Intussen is Daniël Abel al bezig met de publieksvriendelijke
uitsmijter: een grote pan instant-yoghurtijs, bereid met vloeibaar
stikstof. ‘Dat zit gewoon ook in de lucht hoor. Het is totaal niet
schadelijk’, stelt hij een bezorgde leerlinge gerust.
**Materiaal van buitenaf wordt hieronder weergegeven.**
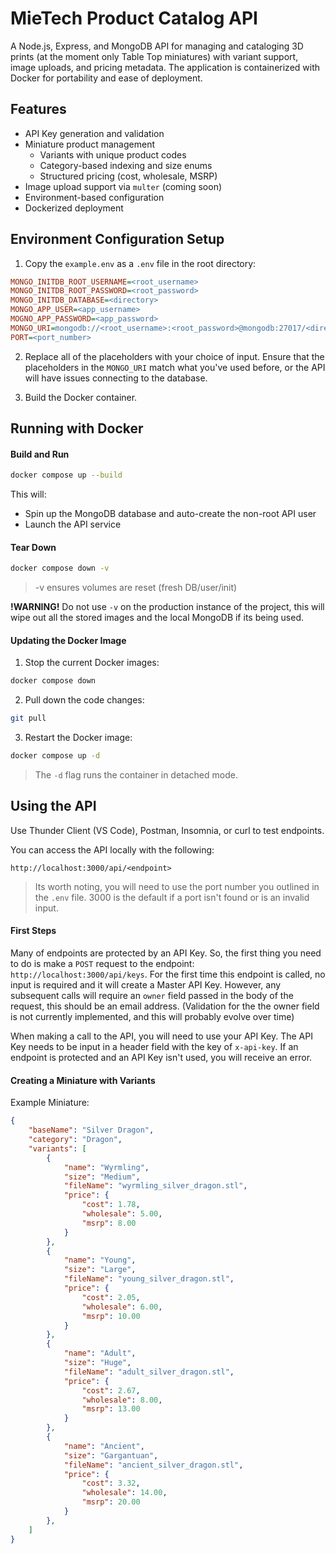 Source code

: # MieTech Product Catalog API

A Node.js, Express, and MongoDB API for managing and cataloging 3D prints (at the moment only Table Top miniatures) with variant support, image uploads, and pricing metadata. The application is containerized with Docker for portability and ease of deployment.

## Features
- API Key generation and validation
- Miniature product management
  - Variants with unique product codes
  - Category-based indexing and size enums
  - Structured pricing (cost, wholesale, MSRP)
- Image upload support via `multer` (coming soon)
- Environment-based configuration
- Dockerized deployment

## Environment Configuration Setup

1. Copy the `example.env` as a `.env` file in the root directory:
```ini
MONGO_INITDB_ROOT_USERNAME=<root_username>
MONGO_INITDB_ROOT_PASSWORD=<root_password>
MONGO_INITDB_DATABASE=<directory>
MONGO_APP_USER=<app_username>
MOGNO_APP_PASSWORD=<app_password>
MONGO_URI=mongodb://<root_username>:<root_password>@mongodb:27017/<directory>
PORT=<port_number>
```

2. Replace all of the placeholders with your choice of input. Ensure that the placeholders in the `MONGO_URI` match what you've used before, or the API will have issues connecting to the database.

3. Build the Docker container.

## Running with Docker

#### Build and Run
```bash
docker compose up --build
```

This will:
- Spin up the MongoDB database and auto-create the non-root API user
- Launch the API service

#### Tear Down
```bash
docker compose down -v
```
>-v ensures volumes are reset (fresh DB/user/init)

**!WARNING!** Do not use `-v` on the production instance of the project, this will wipe out all the stored images and the local MongoDB if its being used.

#### Updating the Docker Image

1. Stop the current Docker images:
```bash
docker compose down
```

2. Pull down the code changes:
```bash
git pull
```

3. Restart the Docker image:
```bash
docker compose up -d
```
>The `-d` flag runs the container in detached mode.

## Using the API

Use Thunder Client (VS Code), Postman, Insomnia, or curl to test endpoints.

You can access the API locally with the following:

```
http://localhost:3000/api/<endpoint>
```

>Its worth noting, you will need to use the port number you outlined in the `.env` file. 3000 is the default if a port isn't found or is an invalid input.

#### First Steps

Many of endpoints are protected by an API Key. So, the first thing you need to do is make a `POST` request to the endpoint: `http://localhost:3000/api/keys`. For the first time this endpoint is called, no input is required and it will create a Master API Key. However, any subsequent calls will require an `owner` field passed in the body of the request, this should be an email address. (Validation for the the owner field is not currently implemented, and this will probably evolve over time)

When making a call to the API, you will need to use your API Key. The API Key needs to be input in a header field with the key of `x-api-key`. If an endpoint is protected and an API Key isn't used, you will receive an error.

#### Creating a Miniature with Variants

Example Miniature:
```json
{
    "baseName": "Silver Dragon",
    "category": "Dragon",
    "variants": [
        {
            "name": "Wyrmling",
            "size": "Medium",
            "fileName": "wyrmling_silver_dragon.stl",
            "price": {
                "cost": 1.78,
                "wholesale": 5.00,
                "msrp": 8.00
            }
        },
        {
            "name": "Young",
            "size": "Large",
            "fileName": "young_silver_dragon.stl",
            "price": {
                "cost": 2.05,
                "wholesale": 6.00,
                "msrp": 10.00
            }
        },
        {
            "name": "Adult",
            "size": "Huge",
            "fileName": "adult_silver_dragon.stl",
            "price": {
                "cost": 2.67,
                "wholesale": 8.00,
                "msrp": 13.00
            }
        },
        {
            "name": "Ancient",
            "size": "Gargantuan",
            "fileName": "ancient_silver_dragon.stl",
            "price": {
                "cost": 3.32,
                "wholesale": 14.00,
                "msrp": 20.00
            }
        },
    ]
}
```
Al vertellen de studenten ook graag gruwelijke anekdotes. Zoals die van
die Duitse student die op een vrijdagmiddag even stikstof ging tappen
in een gesloten schuurtje. Door de verdampende stikstof kreeg hij geen
lucht en viel flauw. Maandagochtend werd hij teruggevonden, stijf
bevroren. De stikstofkraan was al de tijd open blijven staan, en er was
duizend liter over de student heengestroomd. Echt gebeurd, zegt
Herbschleb, al weten we niet waar.
Terwijl de ene helft van de leerlingen om Abel heen dringt voor een
ijsje in plastic beker, heeft ook stikstofdopeling Kamiel zijn
volgelingen. Als bij de communie staan ze in de rij, en steken om
beurten hun hand uit, waarover Herbschleb een scheutje vloeibaar
stikstof giet. De meesten reageren verbaasd maar opgelucht. ‘Het voelt
gewoon koud’, zegt een meisje.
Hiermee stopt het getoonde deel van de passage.